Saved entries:
--------------------------------------------------

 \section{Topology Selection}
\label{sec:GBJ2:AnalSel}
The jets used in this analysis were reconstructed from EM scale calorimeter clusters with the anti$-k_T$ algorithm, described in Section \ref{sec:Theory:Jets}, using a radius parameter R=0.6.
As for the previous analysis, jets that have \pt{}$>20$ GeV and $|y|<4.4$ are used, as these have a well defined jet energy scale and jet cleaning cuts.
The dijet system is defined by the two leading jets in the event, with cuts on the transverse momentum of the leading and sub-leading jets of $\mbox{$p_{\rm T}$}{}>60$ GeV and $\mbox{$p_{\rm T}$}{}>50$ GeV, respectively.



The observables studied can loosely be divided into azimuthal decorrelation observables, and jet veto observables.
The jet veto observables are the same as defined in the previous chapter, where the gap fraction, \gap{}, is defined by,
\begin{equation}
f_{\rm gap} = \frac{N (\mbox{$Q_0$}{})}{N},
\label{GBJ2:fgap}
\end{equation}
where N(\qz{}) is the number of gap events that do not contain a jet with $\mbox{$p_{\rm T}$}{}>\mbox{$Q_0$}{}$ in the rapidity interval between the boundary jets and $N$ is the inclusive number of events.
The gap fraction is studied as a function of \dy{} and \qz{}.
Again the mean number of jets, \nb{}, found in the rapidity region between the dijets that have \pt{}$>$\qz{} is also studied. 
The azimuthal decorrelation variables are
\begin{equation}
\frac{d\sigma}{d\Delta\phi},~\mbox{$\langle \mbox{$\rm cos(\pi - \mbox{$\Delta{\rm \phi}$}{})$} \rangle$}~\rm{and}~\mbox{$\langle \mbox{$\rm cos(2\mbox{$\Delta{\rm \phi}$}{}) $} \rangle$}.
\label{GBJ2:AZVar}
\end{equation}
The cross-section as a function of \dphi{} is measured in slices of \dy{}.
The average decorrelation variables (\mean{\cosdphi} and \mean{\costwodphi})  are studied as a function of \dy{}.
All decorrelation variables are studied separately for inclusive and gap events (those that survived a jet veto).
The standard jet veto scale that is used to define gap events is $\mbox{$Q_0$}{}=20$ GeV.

--------------------------------------------------

* _THE PROBLEM_
Would you retype all of the data exactly as shown?

* _COMPLETED EXERCISE_
 \section{Topology Selection}
\label{sec:GBJ2:AnalSel}
The jets used in this analysis were reconstructed from EM scale calorimeter clusters with the anti$-k_T$ algorithm, described in Section \ref{sec:Theory:Jets}, using a radius parameter R=0.6.
As for the previous analysis, jets that have \pt{}$>20$ GeV and $|y|<4.4$ are used, as these have a well defined jet energy scale and jet cleaning cuts.
The dijet system is defined by the two leading jets in the event, with cuts on the transverse momentum of the leading and sub-leading jets of $\mbox{$p_{\rm T}$}{}>60$ GeV and $\mbox{$p_{\rm T}$}{}>50$ GeV, respectively.



The observables studied can loosely be divided into azimuthal decorrelation observables, and jet veto observables.
The jet veto observables are the same as defined in the previous chapter, where the gap fraction, \gap{}, is defined by,
\begin{equation}
f_{\rm gap} = \frac{N (\mbox{$Q_0$}{})}{N},
\label{GBJ2:fgap}
\end{equation}
where N(\qz{}) is the number of gap events that do not contain a jet with $\mbox{$p_{\rm T}$}{}>\mbox{$Q_0$}{}$ in the rapidity interval between the boundary jets and $N$ is the inclusive number of events.
The gap fraction is studied as a function of \dy{} and \qz{}.
Again the mean number of jets, \nb{}, found in the rapidity region between the dijets that have \pt{}$>$\qz{} is also studied. 
The azimuthal decorrelation variables are
\begin{equation}
\frac{d\sigma}{d\Delta\phi},~\mbox{$\langle \mbox{$\rm cos(\pi - \mbox{$\Delta{\rm \phi}$}{})$} \rangle$}~\rm{and}~\mbox{$\langle \mbox{$\rm cos(2\mbox{$\Delta{\rm \phi}$}{}) $} \rangle$}.
\label{GBJ2:AZVar}
\end{equation}
The cross-section as a function of \dphi{} is measured in slices of \dy{}.
The average decorrelation variables (\mean{\cosdphi} and \mean{\costwodphi})  are studied as a function of \dy{}.
All decorrelation variables are studied separately for inclusive and gap events (those that survived a jet veto).
The standard jet veto scale that is used to define gap events is $\mbox{$Q_0$}{}=20$ GeV.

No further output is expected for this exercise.